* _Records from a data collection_
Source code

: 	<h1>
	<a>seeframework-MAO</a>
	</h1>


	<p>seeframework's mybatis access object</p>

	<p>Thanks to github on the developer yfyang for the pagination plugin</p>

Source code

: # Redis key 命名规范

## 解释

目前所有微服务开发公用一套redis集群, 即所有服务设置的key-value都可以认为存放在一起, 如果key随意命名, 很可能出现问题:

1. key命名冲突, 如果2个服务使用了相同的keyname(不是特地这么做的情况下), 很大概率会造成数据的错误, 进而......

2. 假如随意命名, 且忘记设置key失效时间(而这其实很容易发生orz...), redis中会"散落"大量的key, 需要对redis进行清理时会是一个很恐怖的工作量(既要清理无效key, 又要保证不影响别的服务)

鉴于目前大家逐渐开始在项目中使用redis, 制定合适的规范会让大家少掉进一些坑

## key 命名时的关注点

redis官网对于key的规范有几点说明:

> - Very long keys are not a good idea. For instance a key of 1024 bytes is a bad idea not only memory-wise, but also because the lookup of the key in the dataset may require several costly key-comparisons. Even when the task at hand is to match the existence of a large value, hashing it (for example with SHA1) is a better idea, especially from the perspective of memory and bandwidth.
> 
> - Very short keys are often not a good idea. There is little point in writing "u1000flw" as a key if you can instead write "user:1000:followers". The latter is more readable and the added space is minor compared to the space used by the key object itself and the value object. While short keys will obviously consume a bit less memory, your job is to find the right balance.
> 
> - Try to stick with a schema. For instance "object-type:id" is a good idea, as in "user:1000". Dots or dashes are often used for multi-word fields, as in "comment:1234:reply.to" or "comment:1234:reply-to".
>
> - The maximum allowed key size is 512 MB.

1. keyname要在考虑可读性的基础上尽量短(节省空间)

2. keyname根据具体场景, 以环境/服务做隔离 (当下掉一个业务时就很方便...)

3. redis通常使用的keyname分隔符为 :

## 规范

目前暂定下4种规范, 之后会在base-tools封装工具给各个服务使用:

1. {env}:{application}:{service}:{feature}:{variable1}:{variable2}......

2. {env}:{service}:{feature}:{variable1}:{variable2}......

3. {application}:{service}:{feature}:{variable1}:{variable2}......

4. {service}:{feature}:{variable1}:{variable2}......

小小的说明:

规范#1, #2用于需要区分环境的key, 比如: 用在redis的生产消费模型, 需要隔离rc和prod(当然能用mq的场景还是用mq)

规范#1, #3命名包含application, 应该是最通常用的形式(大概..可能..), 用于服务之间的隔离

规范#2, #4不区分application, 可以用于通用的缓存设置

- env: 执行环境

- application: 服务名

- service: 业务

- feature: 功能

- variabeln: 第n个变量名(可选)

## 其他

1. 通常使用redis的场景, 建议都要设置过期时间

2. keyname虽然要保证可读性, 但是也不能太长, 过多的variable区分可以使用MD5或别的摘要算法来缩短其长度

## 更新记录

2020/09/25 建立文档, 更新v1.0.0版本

==

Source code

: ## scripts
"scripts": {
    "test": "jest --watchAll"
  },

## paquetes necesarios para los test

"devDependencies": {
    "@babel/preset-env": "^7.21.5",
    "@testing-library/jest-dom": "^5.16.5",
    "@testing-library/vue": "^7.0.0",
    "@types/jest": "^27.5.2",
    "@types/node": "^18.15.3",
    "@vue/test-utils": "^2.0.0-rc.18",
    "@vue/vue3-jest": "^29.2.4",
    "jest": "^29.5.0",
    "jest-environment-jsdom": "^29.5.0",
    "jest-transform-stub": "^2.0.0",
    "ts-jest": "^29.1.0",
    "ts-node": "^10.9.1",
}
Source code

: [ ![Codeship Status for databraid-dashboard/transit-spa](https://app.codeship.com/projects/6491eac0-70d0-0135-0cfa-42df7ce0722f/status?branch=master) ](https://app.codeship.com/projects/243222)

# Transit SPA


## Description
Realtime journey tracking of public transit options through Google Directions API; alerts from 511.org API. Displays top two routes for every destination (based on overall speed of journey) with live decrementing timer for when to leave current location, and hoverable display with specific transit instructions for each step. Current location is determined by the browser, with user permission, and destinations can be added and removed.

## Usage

* _WORK TO COMPLETE_
Only the lines that contain the string "user" should be copied from the entries above.

* _ANSWER SPACE_
> - Very short keys are often not a good idea. There is little point in writing "u1000flw" as a key if you can instead write "user:1000:followers". The latter is more readable and the added space is minor compared to the space used by the key object itself and the value object. While short keys will obviously consume a bit less memory, your job is to find the right balance.
> - Try to stick with a schema. For instance "object-type:id" is a good idea, as in "user:1000". Dots or dashes are often used for multi-word fields, as in "comment:1234:reply.to" or "comment:1234:reply-to".
Realtime journey tracking of public transit options through Google Directions API; alerts from 511.org API. Displays top two routes for every destination (based on overall speed of journey) with live decrementing timer for when to leave current location, and hoverable display with specific transit instructions for each step. Current location is determined by the browser, with user permission, and destinations can be added and removed.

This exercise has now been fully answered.